_Records from a data collection:_
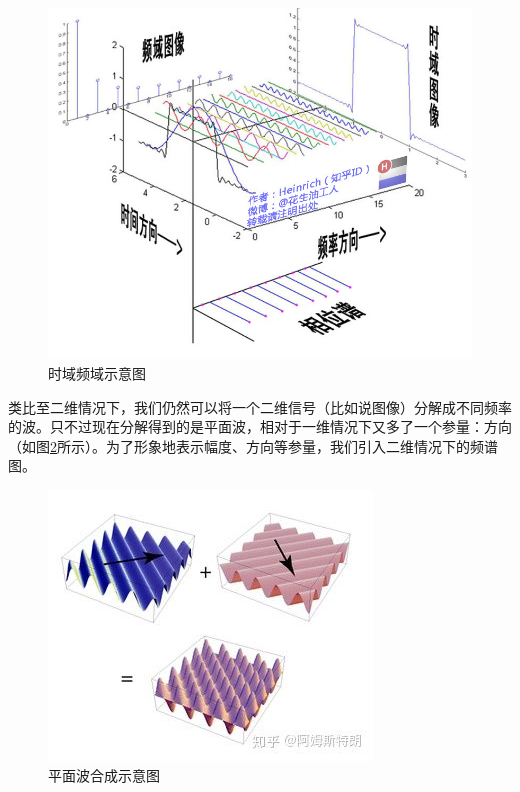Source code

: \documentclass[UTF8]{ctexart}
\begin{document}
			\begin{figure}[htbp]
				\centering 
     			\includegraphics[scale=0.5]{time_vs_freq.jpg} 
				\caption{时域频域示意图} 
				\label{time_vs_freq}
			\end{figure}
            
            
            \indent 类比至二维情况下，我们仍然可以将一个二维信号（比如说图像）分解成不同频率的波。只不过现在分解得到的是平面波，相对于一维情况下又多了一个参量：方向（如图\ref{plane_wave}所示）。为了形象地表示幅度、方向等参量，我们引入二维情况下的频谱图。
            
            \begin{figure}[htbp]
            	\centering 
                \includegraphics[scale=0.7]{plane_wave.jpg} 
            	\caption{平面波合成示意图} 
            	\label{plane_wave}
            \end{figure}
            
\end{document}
==
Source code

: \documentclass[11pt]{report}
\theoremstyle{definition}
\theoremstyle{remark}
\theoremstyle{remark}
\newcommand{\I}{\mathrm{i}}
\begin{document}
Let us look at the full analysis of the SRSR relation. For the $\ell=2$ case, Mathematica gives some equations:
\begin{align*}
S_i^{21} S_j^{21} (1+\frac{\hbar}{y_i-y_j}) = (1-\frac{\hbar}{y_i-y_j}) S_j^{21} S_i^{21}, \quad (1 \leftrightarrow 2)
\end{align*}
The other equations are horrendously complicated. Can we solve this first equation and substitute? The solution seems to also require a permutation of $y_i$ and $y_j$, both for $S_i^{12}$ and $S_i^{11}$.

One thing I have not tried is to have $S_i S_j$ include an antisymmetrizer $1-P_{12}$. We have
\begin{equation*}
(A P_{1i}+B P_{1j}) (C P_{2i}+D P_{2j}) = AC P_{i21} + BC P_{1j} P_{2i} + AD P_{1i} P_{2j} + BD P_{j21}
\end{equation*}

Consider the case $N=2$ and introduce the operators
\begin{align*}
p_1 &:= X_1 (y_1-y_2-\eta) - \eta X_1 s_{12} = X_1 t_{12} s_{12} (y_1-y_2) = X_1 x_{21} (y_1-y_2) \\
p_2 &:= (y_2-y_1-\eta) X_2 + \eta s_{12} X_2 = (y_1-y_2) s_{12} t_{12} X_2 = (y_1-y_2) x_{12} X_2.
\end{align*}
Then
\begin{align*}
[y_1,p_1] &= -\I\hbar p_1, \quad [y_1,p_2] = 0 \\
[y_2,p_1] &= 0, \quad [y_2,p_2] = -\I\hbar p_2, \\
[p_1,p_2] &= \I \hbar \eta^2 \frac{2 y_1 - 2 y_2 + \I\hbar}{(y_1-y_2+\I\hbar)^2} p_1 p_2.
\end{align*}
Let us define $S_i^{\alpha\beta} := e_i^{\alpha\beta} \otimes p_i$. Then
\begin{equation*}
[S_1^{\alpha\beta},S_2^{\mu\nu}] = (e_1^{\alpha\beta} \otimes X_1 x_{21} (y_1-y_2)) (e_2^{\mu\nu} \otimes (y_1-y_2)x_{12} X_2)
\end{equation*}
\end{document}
* * *
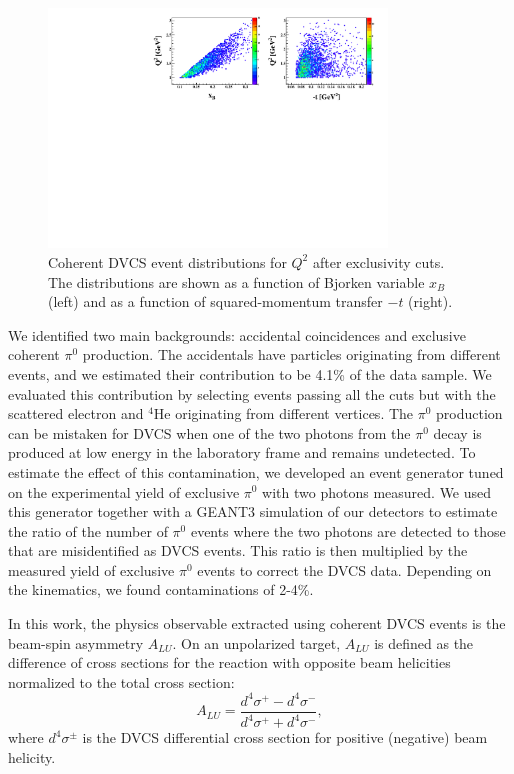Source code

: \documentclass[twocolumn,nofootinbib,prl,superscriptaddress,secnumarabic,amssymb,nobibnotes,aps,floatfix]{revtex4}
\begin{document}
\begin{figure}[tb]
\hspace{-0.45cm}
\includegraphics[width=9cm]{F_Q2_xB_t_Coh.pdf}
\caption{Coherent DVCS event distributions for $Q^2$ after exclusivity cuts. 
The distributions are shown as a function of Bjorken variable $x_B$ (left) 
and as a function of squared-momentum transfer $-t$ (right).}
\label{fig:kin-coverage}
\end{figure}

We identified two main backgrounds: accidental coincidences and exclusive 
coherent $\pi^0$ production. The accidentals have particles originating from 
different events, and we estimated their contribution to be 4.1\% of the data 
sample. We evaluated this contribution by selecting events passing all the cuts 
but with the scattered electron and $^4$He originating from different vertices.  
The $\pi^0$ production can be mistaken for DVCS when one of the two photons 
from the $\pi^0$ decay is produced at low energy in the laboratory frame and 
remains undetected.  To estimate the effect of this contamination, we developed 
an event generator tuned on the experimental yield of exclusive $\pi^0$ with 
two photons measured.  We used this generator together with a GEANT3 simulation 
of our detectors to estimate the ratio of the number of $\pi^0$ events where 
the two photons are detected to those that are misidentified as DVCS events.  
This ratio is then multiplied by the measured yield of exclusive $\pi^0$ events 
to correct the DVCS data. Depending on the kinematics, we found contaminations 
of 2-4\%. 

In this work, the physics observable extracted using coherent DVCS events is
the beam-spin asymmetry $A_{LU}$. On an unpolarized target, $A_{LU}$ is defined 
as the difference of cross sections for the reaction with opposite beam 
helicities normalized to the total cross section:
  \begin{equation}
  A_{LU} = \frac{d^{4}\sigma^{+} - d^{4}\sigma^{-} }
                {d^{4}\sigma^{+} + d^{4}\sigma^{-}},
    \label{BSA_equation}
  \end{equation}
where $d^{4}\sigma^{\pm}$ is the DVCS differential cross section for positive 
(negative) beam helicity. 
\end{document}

_TASK TO CARRY OUT:_ Identify every line above that includes the word "production", and show those lines.

_SOLUTION TO THE PROBLEM:_
coherent $\pi^0$ production. The accidentals have particles originating from 
The $\pi^0$ production can be mistaken for DVCS when one of the two photons 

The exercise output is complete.